Troubleshooting Cookie Issues
Here are some common cookie troubles and how to resolve them:
- Blank Cookie Value: Your cookie file may contain a cookie with a blank value. This usually means it expired. Filter out cookies with blank values before loading to avoid errors:
const activeCookies = cookies.filter(c => c.value !== '');
- Cookie Domain Mismatch: Loading a cookie from one domain onto a page from another domain causes errors. Double-check your cookie file domains match the site you are visiting.
- Expired Cookies: Cookies past their expiration date will fail to load. Check for the
expires
field and filter out expired entries before restoring. - Max Cookies Exceeded: Browsers limit total cookies per domain. Chrome allows up to 180. If your page errors on cookie sets, try deleting old cookies to free up slots.
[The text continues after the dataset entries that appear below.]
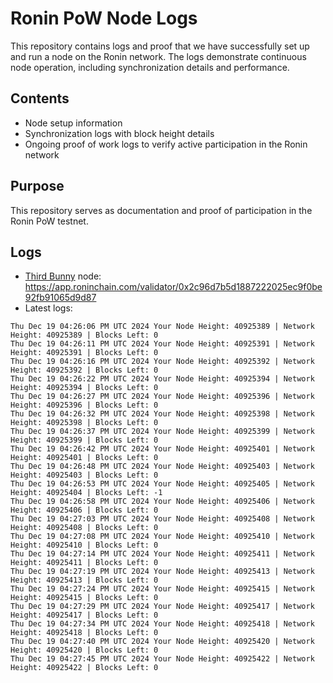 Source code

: # Ronin PoW Node Logs

This repository contains logs and proof that we have successfully set up and run a node on the Ronin network. The logs demonstrate continuous node operation, including synchronization details and performance.

## Contents

- Node setup information
- Synchronization logs with block height details
- Ongoing proof of work logs to verify active participation in the Ronin network

## Purpose

This repository serves as documentation and proof of participation in the Ronin PoW testnet.

## Logs

- [Third Bunny](https://thirdbunny.xyz/) node: https://app.roninchain.com/validator/0x2c96d7b5d1887222025ec9f0be92fb91065d9d87
- Latest logs:
```
Thu Dec 19 04:26:06 PM UTC 2024 Your Node Height: 40925389 | Network Height: 40925389 | Blocks Left: 0
Thu Dec 19 04:26:11 PM UTC 2024 Your Node Height: 40925391 | Network Height: 40925391 | Blocks Left: 0
Thu Dec 19 04:26:16 PM UTC 2024 Your Node Height: 40925392 | Network Height: 40925392 | Blocks Left: 0
Thu Dec 19 04:26:22 PM UTC 2024 Your Node Height: 40925394 | Network Height: 40925394 | Blocks Left: 0
Thu Dec 19 04:26:27 PM UTC 2024 Your Node Height: 40925396 | Network Height: 40925396 | Blocks Left: 0
Thu Dec 19 04:26:32 PM UTC 2024 Your Node Height: 40925398 | Network Height: 40925398 | Blocks Left: 0
Thu Dec 19 04:26:37 PM UTC 2024 Your Node Height: 40925399 | Network Height: 40925399 | Blocks Left: 0
Thu Dec 19 04:26:42 PM UTC 2024 Your Node Height: 40925401 | Network Height: 40925401 | Blocks Left: 0
Thu Dec 19 04:26:48 PM UTC 2024 Your Node Height: 40925403 | Network Height: 40925403 | Blocks Left: 0
Thu Dec 19 04:26:53 PM UTC 2024 Your Node Height: 40925405 | Network Height: 40925404 | Blocks Left: -1
Thu Dec 19 04:26:58 PM UTC 2024 Your Node Height: 40925406 | Network Height: 40925406 | Blocks Left: 0
Thu Dec 19 04:27:03 PM UTC 2024 Your Node Height: 40925408 | Network Height: 40925408 | Blocks Left: 0
Thu Dec 19 04:27:08 PM UTC 2024 Your Node Height: 40925410 | Network Height: 40925410 | Blocks Left: 0
Thu Dec 19 04:27:14 PM UTC 2024 Your Node Height: 40925411 | Network Height: 40925411 | Blocks Left: 0
Thu Dec 19 04:27:19 PM UTC 2024 Your Node Height: 40925413 | Network Height: 40925413 | Blocks Left: 0
Thu Dec 19 04:27:24 PM UTC 2024 Your Node Height: 40925415 | Network Height: 40925415 | Blocks Left: 0
Thu Dec 19 04:27:29 PM UTC 2024 Your Node Height: 40925417 | Network Height: 40925417 | Blocks Left: 0
Thu Dec 19 04:27:34 PM UTC 2024 Your Node Height: 40925418 | Network Height: 40925418 | Blocks Left: 0
Thu Dec 19 04:27:40 PM UTC 2024 Your Node Height: 40925420 | Network Height: 40925420 | Blocks Left: 0
Thu Dec 19 04:27:45 PM UTC 2024 Your Node Height: 40925422 | Network Height: 40925422 | Blocks Left: 0
```

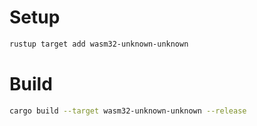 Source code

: # Setup
```bash
rustup target add wasm32-unknown-unknown
```

# Build
```bash
cargo build --target wasm32-unknown-unknown --release
```
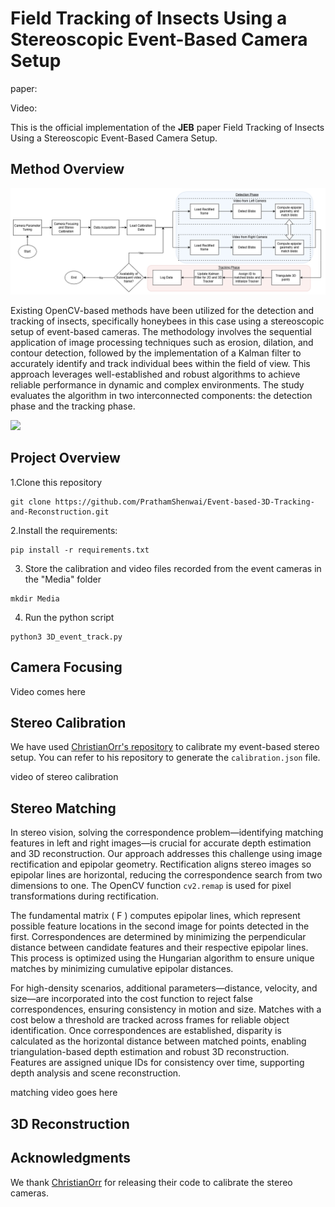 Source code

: # Field Tracking of Insects Using a Stereoscopic Event-Based Camera Setup

paper:

Video:

This is the official implementation of the **JEB** paper
Field Tracking of Insects Using a Stereoscopic Event-Based
Camera Setup.

## Method Overview

![newflowchart.png](./assets/newflowchart.png)

Existing OpenCV-based methods have been utilized for the detection and tracking of insects, specifically honeybees in this case using a stereoscopic setup of event-based cameras. The methodology involves the sequential application of image processing techniques such as erosion, dilation, and contour detection, followed by the implementation of a Kalman filter to accurately identify and track individual bees within the field of view. This approach leverages well-established and robust algorithms to achieve reliable performance in dynamic and complex environments. The study evaluates the algorithm in two interconnected components: the detection phase and the tracking phase.

![](./assets/results.png)

## Project Overview

1.Clone this repository

```
git clone https://github.com/PrathamShenwai/Event-based-3D-Tracking-and-Reconstruction.git
```

2.Install the requirements:

```
pip install -r requirements.txt
```
3. Store the calibration and video files recorded from the event cameras in the "Media" folder
```
mkdir Media
```
4. Run the python script
```
python3 3D_event_track.py
```
## Camera Focusing
Video comes here

## Stereo Calibration

We have used [ChristianOrr's repository](https://github.com/ChristianOrr/stereo-camera-calibration) to calibrate my event-based stereo setup. You can refer to his repository to generate the `calibration.json` file.

video of stereo calibration

## Stereo Matching

In stereo vision, solving the correspondence problem—identifying matching features in left and right images—is crucial for accurate depth estimation and 3D reconstruction. Our approach addresses this challenge using image rectification and epipolar geometry. Rectification aligns stereo images so epipolar lines are horizontal, reducing the correspondence search from two dimensions to one. The OpenCV function `cv2.remap` is used for pixel transformations during rectification.

The fundamental matrix \( F \) computes epipolar lines, which represent possible feature locations in the second image for points detected in the first. Correspondences are determined by minimizing the perpendicular distance between candidate features and their respective epipolar lines. This process is optimized using the Hungarian algorithm to ensure unique matches by minimizing cumulative epipolar distances.

For high-density scenarios, additional parameters—distance, velocity, and size—are incorporated into the cost function to reject false correspondences, ensuring consistency in motion and size. Matches with a cost below a threshold are tracked across frames for reliable object identification. Once correspondences are established, disparity is calculated as the horizontal distance between matched points, enabling triangulation-based depth estimation and robust 3D reconstruction. Features are assigned unique IDs for consistency over time, supporting depth analysis and scene reconstruction.

matching video goes here

## 3D Reconstruction

## Acknowledgments

We thank [ChristianOrr](https://github.com/ChristianOrr/stereo-camera-calibration) for releasing their code to calibrate the stereo cameras.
- CORS Errors: Browsers block reading cross-origin cookies by default due to CORS. Use
{sameSite: 'none', secure: true}
flags when saving cookies to avoid restrictions loading them across domains.
Conclusion
Efficient cookie management is essential in web scraping to avoid redundant logins and repeated data collection. By simulating the behavior of a regular user, scrapers can operate more discreetly. However, cookies are just one facet of state management—LocalStorage, browser caching, session recordings, and headless containers can also enhance scraping efficiency. The key is to tailor a combination of these techniques to your specific scraping scenario.
This discussion aims to highlight the importance of cookies in web scraping and guide you on their proper handling with Puppeteer. Remember to collect only the data you absolutely need and always prioritize user privacy. When used wisely, cookies are a powerful ally in achieving dependable and respectful web scraping.